The cool thing is that SF2 already has its own little subculture. For example, if Jimmy and Tommy watch this movie, where Jimmy is a Street Fighter champ and Tommy has never played before, then Tommy will see some cool fight scenes and bad voice acting. Jimmy, on the other hand, will delight at picking out exactly when Chun-Li executes her spinning bird kick, and be able to spot Zangief's piledriver a mile away. Jimmy will see all his favorite Sonic Booms and Psycho Crushers and Ha-do-kens come to life in a fairly boring cartoon. And really, isn't that what culture is all about?
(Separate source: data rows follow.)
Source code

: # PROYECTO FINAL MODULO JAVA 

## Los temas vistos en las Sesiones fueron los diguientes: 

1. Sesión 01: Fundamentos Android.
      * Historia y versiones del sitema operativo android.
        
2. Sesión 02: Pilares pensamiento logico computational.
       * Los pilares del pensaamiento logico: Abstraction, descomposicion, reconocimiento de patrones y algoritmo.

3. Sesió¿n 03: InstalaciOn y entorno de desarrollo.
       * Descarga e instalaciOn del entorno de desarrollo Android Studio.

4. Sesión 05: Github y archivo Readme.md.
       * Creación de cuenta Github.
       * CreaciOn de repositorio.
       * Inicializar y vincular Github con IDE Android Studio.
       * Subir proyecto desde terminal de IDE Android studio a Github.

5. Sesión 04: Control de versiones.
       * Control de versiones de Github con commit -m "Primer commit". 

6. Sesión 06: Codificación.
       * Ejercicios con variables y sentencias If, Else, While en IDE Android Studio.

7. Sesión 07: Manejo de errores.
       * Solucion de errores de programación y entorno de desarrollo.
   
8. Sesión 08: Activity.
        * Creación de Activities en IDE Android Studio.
I'm certainly not going to complain about SF2... it is what it is and it doesn't try to be anything it's not. It's true Capcom creates stupid overly-elaborate plots for every infintisemal speck of their game, but when it's go time and the gloves come off it's really all about Player One beating the hell out of Player Two. It's easy to play Street Fighter and not give two figs about the plot, or even know there is a plot at all.
In essence, that's exactly how the movie is. True you're going to see a parade of nonsense characters and a hackneyed story and Balrog looks like a turd... and yes, they even went and cut out all the good parts of the gratuitous fanservice shower scene. But before you know what's happened suddenly Ryu and Fei Long are whipping the daylights out of one another. The whole movie has a "hang tight, there's another fight coming up I promise" subtext to it.
SF2 is twenty minutes of fairly cool fight scenes buried inside several layers of lame. And as far as the Anniversary Collection is concerned, SF2 is also a mediocre anime buried in between two of the greatest fighting games ever created. Let's be honest though... if you're going to buy the Anniversary Collection you won't be buying it for the movie anyway. Watch it once, then forget about it.